Acudir a ver un espectáculo músical en un teatro no tiene nada de especial. Hacerlo en un lugar como Baelo Claudio se convierte en mágico. Sentado en las piedras del milenario teatro romano, uno se siente como Cayo, o Julius, o Antoninus, o cualquier otro patricio o no que acudiese a ver las representaciones de la comedia griega en aquel mismo lugar. Con los ojos puestos en los seis componentes del “Andalusian Brass Sextet” pero la mirada perdida en las brillantes luces que te saludan desde el otro lado del Atlántico. África se enciende lentamente, mientras el sol se oculta al oeste y las notas de la orquesta de viento comienzan a sonar.

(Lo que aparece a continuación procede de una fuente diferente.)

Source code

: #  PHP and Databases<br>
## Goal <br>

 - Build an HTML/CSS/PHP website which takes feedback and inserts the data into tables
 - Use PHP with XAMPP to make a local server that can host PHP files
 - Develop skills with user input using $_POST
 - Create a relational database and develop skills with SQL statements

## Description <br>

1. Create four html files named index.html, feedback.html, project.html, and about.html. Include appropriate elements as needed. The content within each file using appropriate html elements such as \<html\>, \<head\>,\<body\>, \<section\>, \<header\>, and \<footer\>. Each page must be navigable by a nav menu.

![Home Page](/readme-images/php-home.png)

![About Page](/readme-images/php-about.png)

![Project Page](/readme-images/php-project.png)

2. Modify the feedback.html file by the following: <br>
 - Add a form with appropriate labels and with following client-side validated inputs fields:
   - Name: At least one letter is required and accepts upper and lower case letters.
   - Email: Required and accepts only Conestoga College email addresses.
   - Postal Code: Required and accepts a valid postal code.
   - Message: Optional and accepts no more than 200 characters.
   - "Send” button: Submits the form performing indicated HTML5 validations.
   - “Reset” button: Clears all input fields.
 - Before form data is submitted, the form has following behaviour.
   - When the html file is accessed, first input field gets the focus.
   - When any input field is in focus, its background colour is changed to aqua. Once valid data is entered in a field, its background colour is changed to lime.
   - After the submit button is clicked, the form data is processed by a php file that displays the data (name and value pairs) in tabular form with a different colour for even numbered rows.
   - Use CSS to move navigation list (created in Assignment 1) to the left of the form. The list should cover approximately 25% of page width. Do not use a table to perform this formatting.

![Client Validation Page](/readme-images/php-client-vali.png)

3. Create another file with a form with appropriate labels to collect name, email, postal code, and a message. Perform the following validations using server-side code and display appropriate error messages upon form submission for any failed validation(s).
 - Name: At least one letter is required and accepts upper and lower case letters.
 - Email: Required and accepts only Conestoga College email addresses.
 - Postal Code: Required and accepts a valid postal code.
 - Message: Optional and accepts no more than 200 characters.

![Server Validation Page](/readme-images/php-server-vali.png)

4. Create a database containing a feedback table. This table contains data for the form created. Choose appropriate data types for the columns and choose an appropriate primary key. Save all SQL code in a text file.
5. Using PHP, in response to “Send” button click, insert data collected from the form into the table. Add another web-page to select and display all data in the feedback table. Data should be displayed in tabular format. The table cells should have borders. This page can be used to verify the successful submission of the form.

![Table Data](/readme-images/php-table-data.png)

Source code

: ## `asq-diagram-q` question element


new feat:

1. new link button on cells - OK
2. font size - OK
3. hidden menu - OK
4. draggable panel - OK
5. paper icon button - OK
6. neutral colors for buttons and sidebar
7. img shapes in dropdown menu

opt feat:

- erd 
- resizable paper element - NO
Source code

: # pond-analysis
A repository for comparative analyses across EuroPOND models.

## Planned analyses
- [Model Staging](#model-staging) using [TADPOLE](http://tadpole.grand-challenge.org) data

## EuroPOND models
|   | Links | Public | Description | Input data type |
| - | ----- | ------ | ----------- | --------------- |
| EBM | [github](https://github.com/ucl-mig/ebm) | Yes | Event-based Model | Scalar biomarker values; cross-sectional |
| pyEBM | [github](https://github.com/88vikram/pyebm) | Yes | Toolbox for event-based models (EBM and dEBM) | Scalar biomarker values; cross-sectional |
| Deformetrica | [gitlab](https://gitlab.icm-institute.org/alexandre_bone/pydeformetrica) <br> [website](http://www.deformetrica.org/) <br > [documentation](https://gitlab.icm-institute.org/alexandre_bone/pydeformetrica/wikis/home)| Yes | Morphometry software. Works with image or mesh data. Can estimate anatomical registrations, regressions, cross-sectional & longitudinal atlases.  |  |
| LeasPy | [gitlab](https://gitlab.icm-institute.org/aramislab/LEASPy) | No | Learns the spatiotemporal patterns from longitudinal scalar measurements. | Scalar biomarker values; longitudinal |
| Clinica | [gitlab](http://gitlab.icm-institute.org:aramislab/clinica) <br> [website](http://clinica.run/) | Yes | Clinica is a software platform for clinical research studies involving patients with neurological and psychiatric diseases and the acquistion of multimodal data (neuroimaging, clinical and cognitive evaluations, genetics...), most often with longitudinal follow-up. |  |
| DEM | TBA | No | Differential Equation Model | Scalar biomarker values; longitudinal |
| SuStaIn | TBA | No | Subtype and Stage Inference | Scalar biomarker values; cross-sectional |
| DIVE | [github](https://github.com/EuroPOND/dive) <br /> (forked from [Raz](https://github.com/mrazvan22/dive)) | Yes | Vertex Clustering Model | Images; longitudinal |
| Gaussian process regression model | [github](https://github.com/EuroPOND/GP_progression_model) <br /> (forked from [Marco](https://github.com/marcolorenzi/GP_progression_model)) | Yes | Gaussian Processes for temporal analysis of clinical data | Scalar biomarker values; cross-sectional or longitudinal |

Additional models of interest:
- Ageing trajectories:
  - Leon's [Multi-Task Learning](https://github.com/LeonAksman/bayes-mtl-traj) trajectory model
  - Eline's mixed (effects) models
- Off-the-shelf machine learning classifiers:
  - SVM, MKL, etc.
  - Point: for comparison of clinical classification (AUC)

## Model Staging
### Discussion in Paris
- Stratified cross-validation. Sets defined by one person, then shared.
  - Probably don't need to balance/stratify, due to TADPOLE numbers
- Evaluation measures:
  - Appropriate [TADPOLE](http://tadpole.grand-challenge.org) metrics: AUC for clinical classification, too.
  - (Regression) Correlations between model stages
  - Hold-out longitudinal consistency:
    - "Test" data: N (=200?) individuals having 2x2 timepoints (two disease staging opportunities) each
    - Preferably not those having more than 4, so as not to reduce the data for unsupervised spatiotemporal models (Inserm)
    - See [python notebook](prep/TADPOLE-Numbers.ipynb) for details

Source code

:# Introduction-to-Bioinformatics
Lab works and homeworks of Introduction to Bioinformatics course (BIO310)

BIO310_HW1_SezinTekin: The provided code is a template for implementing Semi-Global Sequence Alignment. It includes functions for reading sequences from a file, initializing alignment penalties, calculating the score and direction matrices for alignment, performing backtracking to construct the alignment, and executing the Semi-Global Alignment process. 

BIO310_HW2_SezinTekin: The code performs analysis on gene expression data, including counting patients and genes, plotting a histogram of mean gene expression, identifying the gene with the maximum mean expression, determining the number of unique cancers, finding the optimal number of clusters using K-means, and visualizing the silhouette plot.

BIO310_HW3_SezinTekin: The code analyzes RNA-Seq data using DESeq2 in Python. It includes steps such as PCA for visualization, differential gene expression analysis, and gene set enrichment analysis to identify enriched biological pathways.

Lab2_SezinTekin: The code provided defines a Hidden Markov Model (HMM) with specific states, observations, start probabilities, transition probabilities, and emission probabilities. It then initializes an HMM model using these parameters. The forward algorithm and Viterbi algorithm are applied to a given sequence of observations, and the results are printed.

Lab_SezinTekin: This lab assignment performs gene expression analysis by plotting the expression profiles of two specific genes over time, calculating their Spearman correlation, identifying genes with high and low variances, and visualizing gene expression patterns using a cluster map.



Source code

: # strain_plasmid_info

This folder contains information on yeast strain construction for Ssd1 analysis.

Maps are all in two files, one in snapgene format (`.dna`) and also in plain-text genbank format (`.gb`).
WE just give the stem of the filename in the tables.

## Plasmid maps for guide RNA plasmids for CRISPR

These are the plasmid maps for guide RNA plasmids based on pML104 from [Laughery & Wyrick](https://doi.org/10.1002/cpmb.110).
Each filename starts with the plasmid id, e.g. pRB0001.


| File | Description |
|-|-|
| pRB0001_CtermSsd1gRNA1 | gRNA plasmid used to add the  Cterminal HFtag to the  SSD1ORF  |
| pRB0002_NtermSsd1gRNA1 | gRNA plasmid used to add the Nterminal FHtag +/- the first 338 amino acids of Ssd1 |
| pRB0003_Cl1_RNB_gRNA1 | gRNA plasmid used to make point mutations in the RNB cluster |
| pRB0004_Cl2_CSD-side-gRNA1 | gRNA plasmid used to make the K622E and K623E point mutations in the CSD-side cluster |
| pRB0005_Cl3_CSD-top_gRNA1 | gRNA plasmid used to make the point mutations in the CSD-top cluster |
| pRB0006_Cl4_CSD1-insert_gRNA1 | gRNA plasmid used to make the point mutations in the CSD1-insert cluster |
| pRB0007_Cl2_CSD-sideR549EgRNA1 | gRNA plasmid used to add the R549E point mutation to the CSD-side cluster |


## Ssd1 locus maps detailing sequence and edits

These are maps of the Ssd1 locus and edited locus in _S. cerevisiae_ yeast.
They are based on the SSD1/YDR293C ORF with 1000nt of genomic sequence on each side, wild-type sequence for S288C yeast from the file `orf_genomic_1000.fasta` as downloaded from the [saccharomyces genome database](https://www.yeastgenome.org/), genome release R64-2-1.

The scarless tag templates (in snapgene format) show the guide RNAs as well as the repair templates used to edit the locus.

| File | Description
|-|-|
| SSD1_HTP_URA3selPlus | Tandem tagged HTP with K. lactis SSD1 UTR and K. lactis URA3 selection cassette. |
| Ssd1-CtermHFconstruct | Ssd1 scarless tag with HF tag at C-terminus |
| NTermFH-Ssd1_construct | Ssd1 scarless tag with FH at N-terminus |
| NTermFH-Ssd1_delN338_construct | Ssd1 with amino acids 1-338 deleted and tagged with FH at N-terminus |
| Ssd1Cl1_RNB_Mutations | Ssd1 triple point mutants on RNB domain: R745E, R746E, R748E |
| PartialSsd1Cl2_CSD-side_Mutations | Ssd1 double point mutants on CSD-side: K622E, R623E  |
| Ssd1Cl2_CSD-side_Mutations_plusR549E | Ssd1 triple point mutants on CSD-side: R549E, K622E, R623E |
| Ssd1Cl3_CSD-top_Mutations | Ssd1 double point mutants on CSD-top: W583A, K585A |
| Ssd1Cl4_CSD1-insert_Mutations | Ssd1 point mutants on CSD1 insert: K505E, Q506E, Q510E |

La oscuridad cae sobre el viejo teatro, y el cielo estrellado y sin luna se funde con Marruecos y el mar para dar paso a un momento cargado de magia e historia. La histora de que quienes elegieron aquella ensenada para crear la ciudad romana. La magia de ver como las viejas piedras del teatro cobran vida y vuelven a escucharse los aplausos de los Antonio, Julios, Juanes…

Comentarios

Javier Márquez Sánchez ha dicho que…
Un verdadero lujazo. En escenarios así cualquier espectáculo sale ya ganando puntos extra.
Cathan Dursselev ha dicho que…
No lo sabes bien. En el fondo daba igual quien estuviera tocando.